Deaths and complications that are directly related to insulin production are a major concern for diabetes sufferers, but correlated conditions can be just as bad. Peripheral artery disease (PAD) and peripheral neuropathy nerve damage often work in conjunction to make wounds on extremities — the feet in particular — go unnoticed. Relatively innocuous ulcers frequently become seriously infected, resulting in the necessary amputation of toes, feet, or lower legs, and sometimes even death. That’s why Ernesto Holguin built this Raspberry Pi-based device to monitor and dry foot ulcers.
Holguin is a nurse that has seen first-hand the complications that can arise from foot ulcers. PAD and peripheral neuropathy cause some people with diabetes to lose feeling in their feet, so they might not even notice that they have an ulcer. If they do, they can go to a clinic to have preliminary treatment, but then they’re sent home for roughly 30 days. In that time, the ulcer isn’t monitored, and it could become more severe.

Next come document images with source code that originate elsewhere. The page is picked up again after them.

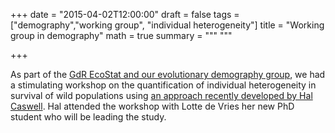 +++
date = "2015-04-02T12:00:00"
draft = false
tags = ["demography","working group", "individual heterogeneity"]
title = "Working group in demography"
math = true
summary = """
"""

+++
 
As part of the <a href="https://sites.google.com/site/gdrecostat/themes" target="_blank">GdR 
EcoStat and our evolutionary demography group</a>, we had a stimulating workshop on the 
quantification of individual heterogeneity in survival of wild populations 
using <a href="http://www.demographic-research.org/volumes/vol31/19/" target="_blank">an 
approach recently developed by Hal Caswell</a>. Hal attended the workshop with Lotte de 
Vries her new PhD student who will be leading the study.

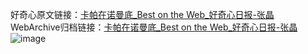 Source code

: 好奇心原文链接：[卡帕在诺曼底_Best on the Web_好奇心日报-张晶](https://www.qdaily.com/articles/1260.html)
WebArchive归档链接：[卡帕在诺曼底_Best on the Web_好奇心日报-张晶](http://web.archive.org/web/20190623145730/https://www.qdaily.com/articles/1260.html)
![image](http://ww3.sinaimg.cn/large/007d5XDply1g3v4cu469cj30u029rdxm)
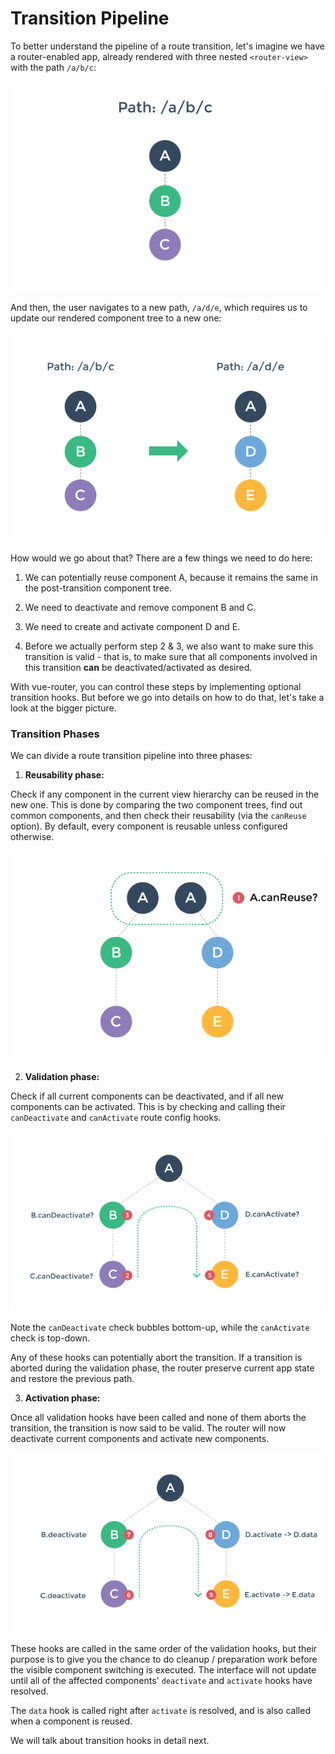 # Transition Pipeline

To better understand the pipeline of a route transition, let's imagine we have a router-enabled app, already rendered with three nested `<router-view>` with the path `/a/b/c`:

![](01.png)

And then, the user navigates to a new path, `/a/d/e`, which requires us to update our rendered component tree to a new one:

![](02.png)

How would we go about that? There are a few things we need to do here:

1. We can potentially reuse component A, because it remains the same in the post-transition component tree.

2. We need to deactivate and remove component B and C.

3. We need to create and activate component D and E.

4. Before we actually perform step 2 & 3, we also want to make sure this transition is valid - that is, to make sure that all components involved in this transition **can** be deactivated/activated as desired.

With vue-router, you can control these steps by implementing optional transition hooks. But before we go into details on how to do that, let's take a look at the bigger picture.

### Transition Phases

We can divide a route transition pipeline into three phases:

1. **Reusability phase:**

  Check if any component in the current view hierarchy can be reused in the new one. This is done by comparing the two component trees, find out common components, and then check their reusability (via the `canReuse` option). By default, every component is reusable unless configured otherwise.

  ![reusability phase](03.png)

2. **Validation phase:**

  Check if all current components can be deactivated, and if all new components can be activated. This is by checking and calling their `canDeactivate` and `canActivate` route config hooks.

  ![validation phase](04.png)

  Note the `canDeactivate` check bubbles bottom-up, while the `canActivate` check is top-down.

  Any of these hooks can potentially abort the transition. If a transition is aborted during the validation phase, the router preserve current app state and restore the previous path.

3. **Activation phase:**

  Once all validation hooks have been called and none of them aborts the transition, the transition is now said to be valid. The router will now deactivate current components and activate new components.

  ![activation phase](05.png)

  These hooks are called in the same order of the validation hooks, but their purpose is to give you the chance to do cleanup / preparation work before the visible component switching is executed. The interface will not update until all of the affected components' `deactivate` and `activate` hooks have resolved.

  The `data` hook is called right after `activate` is resolved, and is also called when a component is reused.

We will talk about transition hooks in detail next.
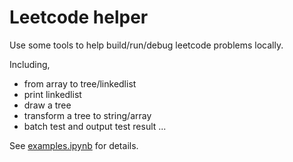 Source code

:# Leetcode helper

Use some tools to help build/run/debug leetcode problems locally.

Including,

* from array to tree/linkedlist
* print linkedlist
* draw a tree
* transform a tree to string/array
* batch test and output test result
...

See [examples.ipynb](https://github.com/Gongzq5/leetcode-helper/blob/main/examples.ipynb) for details. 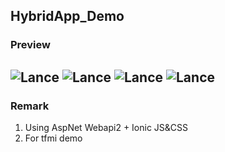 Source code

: ## HybridApp_Demo
### Preview
![Lance](http://portal.wegames.tw/tfmi_01.png)
![Lance](http://portal.wegames.tw/tfmi_02.png)
![Lance](http://portal.wegames.tw/tfmi_03.png)
![Lance](http://portal.wegames.tw/tfmi_04.png)
--
### Remark
1. Using AspNet Webapi2 + Ionic JS&CSS
2. For tfmi demo
 
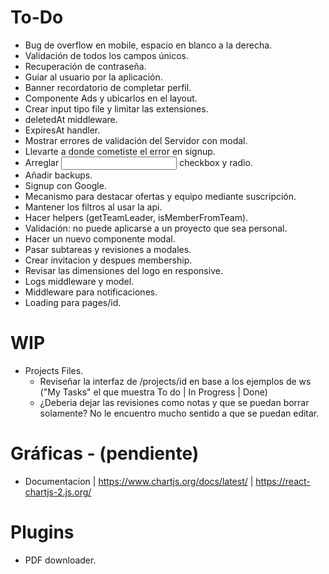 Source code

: # To-Do

- Bug de overflow en mobile, espacio en blanco a la derecha.
- Validación de todos los campos únicos.
- Recuperación de contraseña.
- Guiar al usuario por la aplicación.
- Banner recordatorio de completar perfil.
- Componente Ads y ubicarlos en el layout.
- Crear input tipo file y limitar las extensiones.
- deletedAt middleware.
- ExpiresAt handler.
- Mostrar errores de validación del Servidor con modal.
- Llevarte a donde cometiste el error en signup.
- Arreglar <Input> checkbox y radio.
- Añadir backups.
- Signup con Google.
- Mecanismo para destacar ofertas y equipo mediante suscripción.
- Mantener los filtros al usar la api.
- Hacer helpers (getTeamLeader, isMemberFromTeam).
- Validación: no puede aplicarse a un proyecto que sea personal.
- Hacer un nuevo componente modal.
- Pasar subtareas y revisiones a modales.
- Crear invitacion y despues membership.
- Revisar las dimensiones del logo en responsive.
- Logs middleware y model.
- Middleware para notificaciones.
- Loading para pages/id.

# WIP

- Projects Files.
  - Reviseñar la interfaz de /projects/id en base a los ejemplos de ws
  ("My Tasks" el que muestra To do | In Progress | Done)
  - ¿Deberia dejar las revisiones como notas y que se puedan borrar solamente? No le encuentro mucho sentido a que se puedan editar.

# Gráficas - (pendiente)

- Documentacion | https://www.chartjs.org/docs/latest/ | https://react-chartjs-2.js.org/

# Plugins

- PDF downloader. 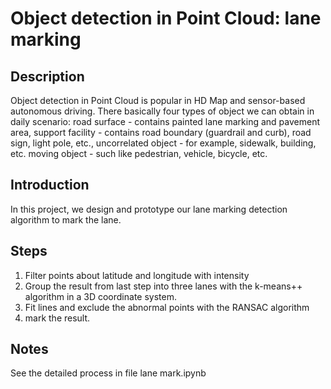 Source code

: # Object detection in Point Cloud: lane marking

## Description

Object detection in Point Cloud is popular in HD Map and sensor-based autonomous driving. There basically four types of object we can obtain in daily scenario: 
road surface - contains painted lane marking and pavement area, 
support facility - contains road boundary (guardrail and curb), road sign, light pole, etc., uncorrelated object - for example, sidewalk, building, etc.
moving object - such like pedestrian, vehicle, bicycle, etc.

## Introduction

In this project, we design and prototype our lane marking detection algorithm to mark the lane.

## Steps

1. Filter points about latitude and longitude with intensity
2. Group the result from last step into three lanes with the k-means++ algorithm in a 3D coordinate system.
3. Fit lines and exclude the abnormal points with the RANSAC algorithm
4. mark the result.

## Notes
See the detailed process in file lane mark.ipynb
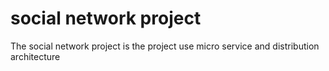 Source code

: # social network project 
The social network project is the project use micro service and distribution architecture   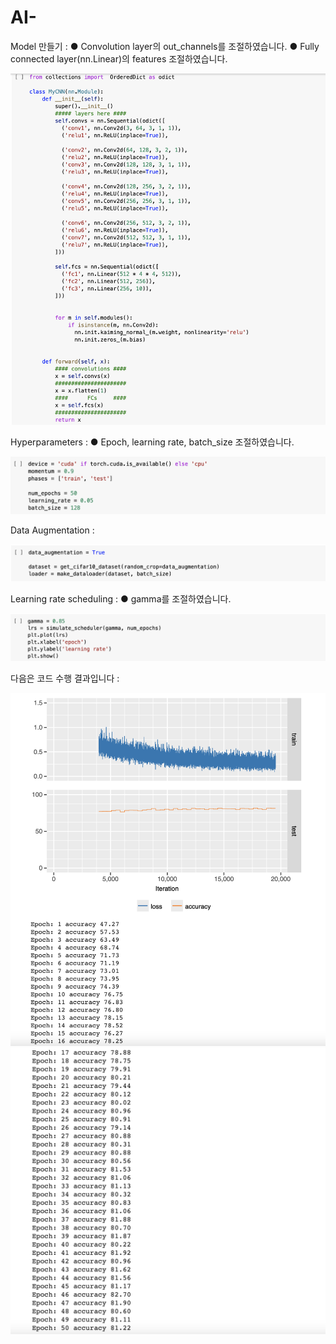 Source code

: # AI-

Model 만들기 : 
● Convolution layer의 out_channels를 조절하였습니다.
● Fully connected layer(nn.Linear)의 features 조절하였습니다.

![code_1](code_1.png)


Hyperparameters : 
● Epoch, learning rate, batch_size 조절하였습니다.

![code_2](code_2.png)


Data Augmentation : 

![code_3](code_3.png)


Learning rate scheduling : 
● gamma를 조절하였습니다.

![code_4](code_4.png)


다음은 코드 수행 결과입니다 :

![result_1](result_1.png)
![result_2](result_2.png)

The patented invention that Holguin created is an at-home solution for inspecting a patient’s foot and keeping it dry. It uses an inexpensive Raspberry Pi 3 to take photos of the feet, a dryer to reduce damaging moisture, and sensors to collect vital signs. With it, patients can inspect their own feet, and a clinician can monitor their healing progress remotely. It’s an affordable and effective solution to a major problem. In 2010, 73,000 adults in America had amputations as a result of diabetes, and Holguin’s invention could dramatically reduce that.